• [PROBLEM REQUIREMENTS]:
As the answer, set down the lines below from the one containing "1948年到1949年间，我" through the one containing "可是，万万没有想到，有天吃过", exactly and inclusively, and no others.

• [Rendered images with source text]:
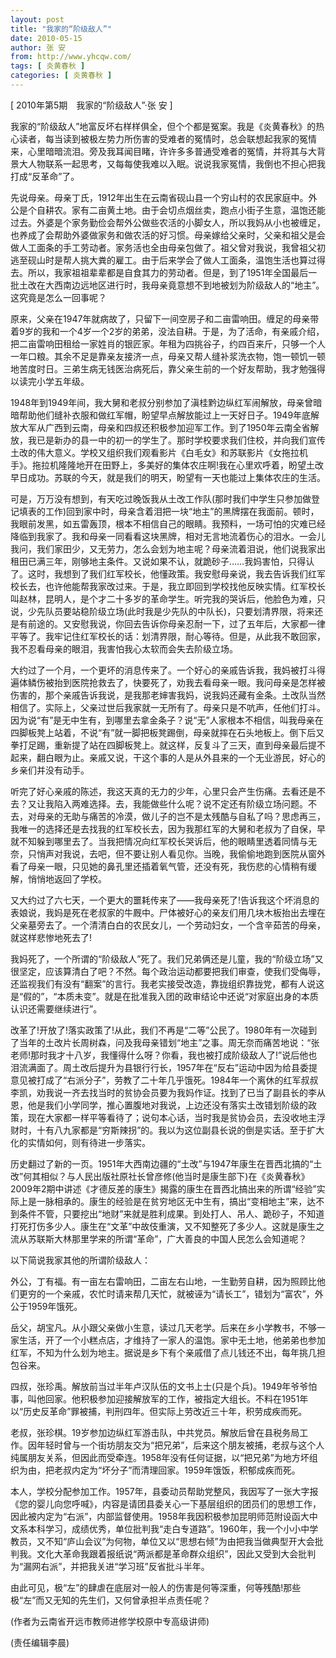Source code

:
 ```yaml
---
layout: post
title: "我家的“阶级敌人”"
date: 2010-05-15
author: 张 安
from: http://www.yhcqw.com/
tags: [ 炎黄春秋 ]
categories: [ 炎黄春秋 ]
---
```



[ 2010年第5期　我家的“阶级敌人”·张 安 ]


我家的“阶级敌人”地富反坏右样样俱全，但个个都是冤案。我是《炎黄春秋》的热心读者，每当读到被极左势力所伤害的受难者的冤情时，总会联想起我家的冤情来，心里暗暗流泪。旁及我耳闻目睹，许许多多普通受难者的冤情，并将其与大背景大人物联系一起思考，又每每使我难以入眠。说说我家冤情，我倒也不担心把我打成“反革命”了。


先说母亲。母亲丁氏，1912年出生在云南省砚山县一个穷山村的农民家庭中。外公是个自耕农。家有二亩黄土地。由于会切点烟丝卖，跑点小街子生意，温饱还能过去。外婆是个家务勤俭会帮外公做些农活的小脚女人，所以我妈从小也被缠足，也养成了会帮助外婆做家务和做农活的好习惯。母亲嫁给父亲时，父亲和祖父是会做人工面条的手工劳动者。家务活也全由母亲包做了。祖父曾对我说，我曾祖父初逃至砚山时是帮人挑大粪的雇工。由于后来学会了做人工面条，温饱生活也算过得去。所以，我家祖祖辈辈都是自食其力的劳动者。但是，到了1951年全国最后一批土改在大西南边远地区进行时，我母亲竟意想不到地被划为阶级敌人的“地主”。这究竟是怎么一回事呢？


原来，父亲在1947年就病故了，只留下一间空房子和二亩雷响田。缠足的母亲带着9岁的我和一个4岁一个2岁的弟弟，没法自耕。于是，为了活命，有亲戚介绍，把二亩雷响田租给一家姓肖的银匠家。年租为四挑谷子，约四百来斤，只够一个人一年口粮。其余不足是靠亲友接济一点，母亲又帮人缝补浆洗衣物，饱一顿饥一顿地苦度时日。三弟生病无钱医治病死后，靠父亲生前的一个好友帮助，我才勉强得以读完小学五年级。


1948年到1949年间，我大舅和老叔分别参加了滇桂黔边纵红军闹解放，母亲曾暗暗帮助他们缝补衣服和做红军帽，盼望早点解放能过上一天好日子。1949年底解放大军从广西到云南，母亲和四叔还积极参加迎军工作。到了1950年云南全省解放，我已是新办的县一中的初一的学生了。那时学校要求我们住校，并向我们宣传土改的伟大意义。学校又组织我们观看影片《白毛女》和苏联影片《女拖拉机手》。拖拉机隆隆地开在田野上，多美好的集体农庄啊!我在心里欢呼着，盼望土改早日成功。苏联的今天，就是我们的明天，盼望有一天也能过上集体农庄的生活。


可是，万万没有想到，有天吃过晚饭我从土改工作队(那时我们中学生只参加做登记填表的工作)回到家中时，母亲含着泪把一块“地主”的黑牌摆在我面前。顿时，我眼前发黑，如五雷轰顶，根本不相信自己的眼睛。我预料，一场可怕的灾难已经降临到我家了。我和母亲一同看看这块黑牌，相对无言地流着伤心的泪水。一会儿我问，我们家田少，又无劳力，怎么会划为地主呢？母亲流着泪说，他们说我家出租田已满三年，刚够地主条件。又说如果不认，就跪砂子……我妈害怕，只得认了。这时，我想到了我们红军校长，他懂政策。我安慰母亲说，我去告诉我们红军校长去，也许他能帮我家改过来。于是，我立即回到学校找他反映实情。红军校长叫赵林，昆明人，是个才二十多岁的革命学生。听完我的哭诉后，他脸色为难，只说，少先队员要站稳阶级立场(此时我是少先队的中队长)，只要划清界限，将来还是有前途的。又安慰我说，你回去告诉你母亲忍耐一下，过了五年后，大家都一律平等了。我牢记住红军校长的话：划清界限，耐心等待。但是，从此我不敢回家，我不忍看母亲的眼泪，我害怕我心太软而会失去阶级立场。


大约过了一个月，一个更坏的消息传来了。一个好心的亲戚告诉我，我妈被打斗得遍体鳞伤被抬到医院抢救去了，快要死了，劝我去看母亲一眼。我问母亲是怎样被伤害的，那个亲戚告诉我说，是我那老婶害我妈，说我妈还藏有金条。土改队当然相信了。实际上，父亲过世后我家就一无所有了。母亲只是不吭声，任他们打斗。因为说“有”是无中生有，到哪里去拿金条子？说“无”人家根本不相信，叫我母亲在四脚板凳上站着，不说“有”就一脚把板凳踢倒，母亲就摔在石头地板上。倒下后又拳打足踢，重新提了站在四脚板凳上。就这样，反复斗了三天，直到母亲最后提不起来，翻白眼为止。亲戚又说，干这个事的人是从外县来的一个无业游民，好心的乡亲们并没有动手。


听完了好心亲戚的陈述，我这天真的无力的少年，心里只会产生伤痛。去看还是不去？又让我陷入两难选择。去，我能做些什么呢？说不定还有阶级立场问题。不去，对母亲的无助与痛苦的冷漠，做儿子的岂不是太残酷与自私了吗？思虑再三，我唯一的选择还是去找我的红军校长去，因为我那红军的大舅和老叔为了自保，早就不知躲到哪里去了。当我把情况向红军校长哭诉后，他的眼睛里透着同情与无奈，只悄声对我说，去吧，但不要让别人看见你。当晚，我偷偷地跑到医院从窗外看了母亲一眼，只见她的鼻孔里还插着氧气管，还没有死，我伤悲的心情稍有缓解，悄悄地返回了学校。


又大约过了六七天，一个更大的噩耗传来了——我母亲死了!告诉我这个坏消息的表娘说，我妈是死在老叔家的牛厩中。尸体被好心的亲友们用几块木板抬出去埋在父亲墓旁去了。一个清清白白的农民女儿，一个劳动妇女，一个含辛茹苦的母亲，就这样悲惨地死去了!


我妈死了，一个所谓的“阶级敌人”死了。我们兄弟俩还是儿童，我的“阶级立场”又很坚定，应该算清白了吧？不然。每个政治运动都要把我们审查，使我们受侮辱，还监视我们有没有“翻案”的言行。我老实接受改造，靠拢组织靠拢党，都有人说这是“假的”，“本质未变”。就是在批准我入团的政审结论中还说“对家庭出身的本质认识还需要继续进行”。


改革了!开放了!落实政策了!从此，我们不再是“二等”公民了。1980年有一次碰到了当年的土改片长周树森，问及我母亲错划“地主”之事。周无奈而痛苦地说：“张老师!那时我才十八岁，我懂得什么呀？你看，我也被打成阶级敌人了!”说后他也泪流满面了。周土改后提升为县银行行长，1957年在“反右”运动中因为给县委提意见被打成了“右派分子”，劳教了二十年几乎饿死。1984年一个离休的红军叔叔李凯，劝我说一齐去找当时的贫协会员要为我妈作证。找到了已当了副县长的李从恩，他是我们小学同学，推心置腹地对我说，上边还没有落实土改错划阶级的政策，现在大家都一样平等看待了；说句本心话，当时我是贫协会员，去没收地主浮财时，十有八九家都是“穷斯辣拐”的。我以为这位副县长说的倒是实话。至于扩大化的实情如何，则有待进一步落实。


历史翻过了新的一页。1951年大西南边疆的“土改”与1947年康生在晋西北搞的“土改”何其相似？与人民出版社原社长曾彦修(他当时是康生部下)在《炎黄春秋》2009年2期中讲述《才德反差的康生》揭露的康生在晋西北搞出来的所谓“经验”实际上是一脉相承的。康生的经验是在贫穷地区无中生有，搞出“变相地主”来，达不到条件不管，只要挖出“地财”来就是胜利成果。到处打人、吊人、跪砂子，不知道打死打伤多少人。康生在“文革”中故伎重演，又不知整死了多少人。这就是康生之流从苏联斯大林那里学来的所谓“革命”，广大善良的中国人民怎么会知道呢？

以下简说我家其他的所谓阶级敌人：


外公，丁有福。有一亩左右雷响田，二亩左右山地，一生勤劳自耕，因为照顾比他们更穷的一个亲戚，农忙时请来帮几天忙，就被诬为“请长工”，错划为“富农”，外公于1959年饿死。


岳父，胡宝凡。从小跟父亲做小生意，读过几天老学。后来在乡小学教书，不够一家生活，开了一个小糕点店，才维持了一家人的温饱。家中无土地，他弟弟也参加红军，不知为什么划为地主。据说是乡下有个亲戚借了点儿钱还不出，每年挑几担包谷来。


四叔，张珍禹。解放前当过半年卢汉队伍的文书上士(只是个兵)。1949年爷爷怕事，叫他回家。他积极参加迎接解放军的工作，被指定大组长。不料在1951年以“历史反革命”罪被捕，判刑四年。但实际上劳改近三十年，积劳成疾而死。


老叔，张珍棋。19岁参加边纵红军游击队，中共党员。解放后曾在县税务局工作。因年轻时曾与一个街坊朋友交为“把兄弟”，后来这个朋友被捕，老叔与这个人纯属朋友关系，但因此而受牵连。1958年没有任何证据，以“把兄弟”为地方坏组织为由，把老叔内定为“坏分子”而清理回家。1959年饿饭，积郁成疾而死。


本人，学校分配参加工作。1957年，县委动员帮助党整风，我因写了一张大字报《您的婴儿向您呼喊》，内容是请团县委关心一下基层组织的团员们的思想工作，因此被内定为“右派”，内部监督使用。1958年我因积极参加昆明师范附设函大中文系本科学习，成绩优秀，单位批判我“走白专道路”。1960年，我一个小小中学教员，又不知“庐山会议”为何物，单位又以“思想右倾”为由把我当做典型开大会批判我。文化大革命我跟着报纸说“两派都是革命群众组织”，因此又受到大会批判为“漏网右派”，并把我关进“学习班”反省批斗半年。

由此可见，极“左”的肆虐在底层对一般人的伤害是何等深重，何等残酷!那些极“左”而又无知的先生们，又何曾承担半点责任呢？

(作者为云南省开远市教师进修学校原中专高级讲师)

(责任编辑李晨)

• [EXPECTED ANSWER]:
1948年到1949年间，我大舅和老叔分别参加了滇桂黔边纵红军闹解放，母亲曾暗暗帮助他们缝补衣服和做红军帽，盼望早点解放能过上一天好日子。1949年底解放大军从广西到云南，母亲和四叔还积极参加迎军工作。到了1950年云南全省解放，我已是新办的县一中的初一的学生了。那时学校要求我们住校，并向我们宣传土改的伟大意义。学校又组织我们观看影片《白毛女》和苏联影片《女拖拉机手》。拖拉机隆隆地开在田野上，多美好的集体农庄啊!我在心里欢呼着，盼望土改早日成功。苏联的今天，就是我们的明天，盼望有一天也能过上集体农庄的生活。


可是，万万没有想到，有天吃过晚饭我从土改工作队(那时我们中学生只参加做登记填表的工作)回到家中时，母亲含着泪把一块“地主”的黑牌摆在我面前。顿时，我眼前发黑，如五雷轰顶，根本不相信自己的眼睛。我预料，一场可怕的灾难已经降临到我家了。我和母亲一同看看这块黑牌，相对无言地流着伤心的泪水。一会儿我问，我们家田少，又无劳力，怎么会划为地主呢？母亲流着泪说，他们说我家出租田已满三年，刚够地主条件。又说如果不认，就跪砂子……我妈害怕，只得认了。这时，我想到了我们红军校长，他懂政策。我安慰母亲说，我去告诉我们红军校长去，也许他能帮我家改过来。于是，我立即回到学校找他反映实情。红军校长叫赵林，昆明人，是个才二十多岁的革命学生。听完我的哭诉后，他脸色为难，只说，少先队员要站稳阶级立场(此时我是少先队的中队长)，只要划清界限，将来还是有前途的。又安慰我说，你回去告诉你母亲忍耐一下，过了五年后，大家都一律平等了。我牢记住红军校长的话：划清界限，耐心等待。但是，从此我不敢回家，我不忍看母亲的眼泪，我害怕我心太软而会失去阶级立场。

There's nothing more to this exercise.